--- GIVEN INFORMATION Enclosed Below ---
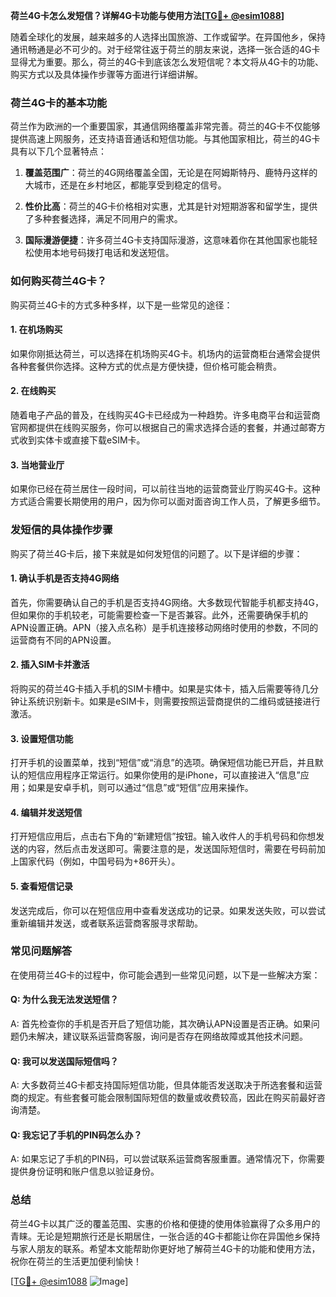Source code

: **荷兰4G卡怎么发短信？详解4G卡功能与使用方法[[TG💪+ @esim1088](https://t.me/s/esim1088)]**

随着全球化的发展，越来越多的人选择出国旅游、工作或留学。在异国他乡，保持通讯畅通是必不可少的。对于经常往返于荷兰的朋友来说，选择一张合适的4G卡显得尤为重要。那么，荷兰的4G卡到底该怎么发短信呢？本文将从4G卡的功能、购买方式以及具体操作步骤等方面进行详细讲解。

### 荷兰4G卡的基本功能

荷兰作为欧洲的一个重要国家，其通信网络覆盖非常完善。荷兰的4G卡不仅能够提供高速上网服务，还支持语音通话和短信功能。与其他国家相比，荷兰的4G卡具有以下几个显著特点：

1. **覆盖范围广**：荷兰的4G网络覆盖全国，无论是在阿姆斯特丹、鹿特丹这样的大城市，还是在乡村地区，都能享受到稳定的信号。
   
2. **性价比高**：荷兰的4G卡价格相对实惠，尤其是针对短期游客和留学生，提供了多种套餐选择，满足不同用户的需求。

3. **国际漫游便捷**：许多荷兰4G卡支持国际漫游，这意味着你在其他国家也能轻松使用本地号码拨打电话和发送短信。

### 如何购买荷兰4G卡？

购买荷兰4G卡的方式多种多样，以下是一些常见的途径：

#### 1. 在机场购买
如果你刚抵达荷兰，可以选择在机场购买4G卡。机场内的运营商柜台通常会提供各种套餐供你选择。这种方式的优点是方便快捷，但价格可能会稍贵。

#### 2. 在线购买
随着电子产品的普及，在线购买4G卡已经成为一种趋势。许多电商平台和运营商官网都提供在线购买服务，你可以根据自己的需求选择合适的套餐，并通过邮寄方式收到实体卡或直接下载eSIM卡。

#### 3. 当地营业厅
如果你已经在荷兰居住一段时间，可以前往当地的运营商营业厅购买4G卡。这种方式适合需要长期使用的用户，因为你可以面对面咨询工作人员，了解更多细节。

### 发短信的具体操作步骤

购买了荷兰4G卡后，接下来就是如何发短信的问题了。以下是详细的步骤：

#### 1. 确认手机是否支持4G网络
首先，你需要确认自己的手机是否支持4G网络。大多数现代智能手机都支持4G，但如果你的手机较老，可能需要检查一下是否兼容。此外，还需要确保手机的APN设置正确。APN（接入点名称）是手机连接移动网络时使用的参数，不同的运营商有不同的APN设置。

#### 2. 插入SIM卡并激活
将购买的荷兰4G卡插入手机的SIM卡槽中。如果是实体卡，插入后需要等待几分钟让系统识别新卡。如果是eSIM卡，则需要按照运营商提供的二维码或链接进行激活。

#### 3. 设置短信功能
打开手机的设置菜单，找到“短信”或“消息”的选项。确保短信功能已开启，并且默认的短信应用程序正常运行。如果你使用的是iPhone，可以直接进入“信息”应用；如果是安卓手机，则可以通过“信息”或“短信”应用来操作。

#### 4. 编辑并发送短信
打开短信应用后，点击右下角的“新建短信”按钮。输入收件人的手机号码和你想发送的内容，然后点击发送即可。需要注意的是，发送国际短信时，需要在号码前加上国家代码（例如，中国号码为+86开头）。

#### 5. 查看短信记录
发送完成后，你可以在短信应用中查看发送成功的记录。如果发送失败，可以尝试重新编辑并发送，或者联系运营商客服寻求帮助。

### 常见问题解答

在使用荷兰4G卡的过程中，你可能会遇到一些常见问题，以下是一些解决方案：

#### Q: 为什么我无法发送短信？
A: 首先检查你的手机是否开启了短信功能，其次确认APN设置是否正确。如果问题仍未解决，建议联系运营商客服，询问是否存在网络故障或其他技术问题。

#### Q: 我可以发送国际短信吗？
A: 大多数荷兰4G卡都支持国际短信功能，但具体能否发送取决于所选套餐和运营商的规定。有些套餐可能会限制国际短信的数量或收费较高，因此在购买前最好咨询清楚。

#### Q: 我忘记了手机的PIN码怎么办？
A: 如果忘记了手机的PIN码，可以尝试联系运营商客服重置。通常情况下，你需要提供身份证明和账户信息以验证身份。

### 总结

荷兰4G卡以其广泛的覆盖范围、实惠的价格和便捷的使用体验赢得了众多用户的青睐。无论是短期旅行还是长期居住，一张合适的4G卡都能让你在异国他乡保持与家人朋友的联系。希望本文能帮助你更好地了解荷兰4G卡的功能和使用方法，祝你在荷兰的生活更加便利愉快！

[[TG💪+ @esim1088](https://t.me/s/esim1088) ![Image](https://i.postimg.cc/4NQfJmqS/Snipaste-2025-05-13-00-14-12.png)]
--- End of Enclosed GIVEN INFORMATION ---
■ PROBLEM TO SOLVE: Find the lines in the data that include "https", then copy each of them.

■ OUTPUT:
: **荷兰4G卡怎么发短信？详解4G卡功能与使用方法[[TG💪+ @esim1088](https://t.me/s/esim1088)]**
[[TG💪+ @esim1088](https://t.me/s/esim1088) ![Image](https://i.postimg.cc/4NQfJmqS/Snipaste-2025-05-13-00-14-12.png)]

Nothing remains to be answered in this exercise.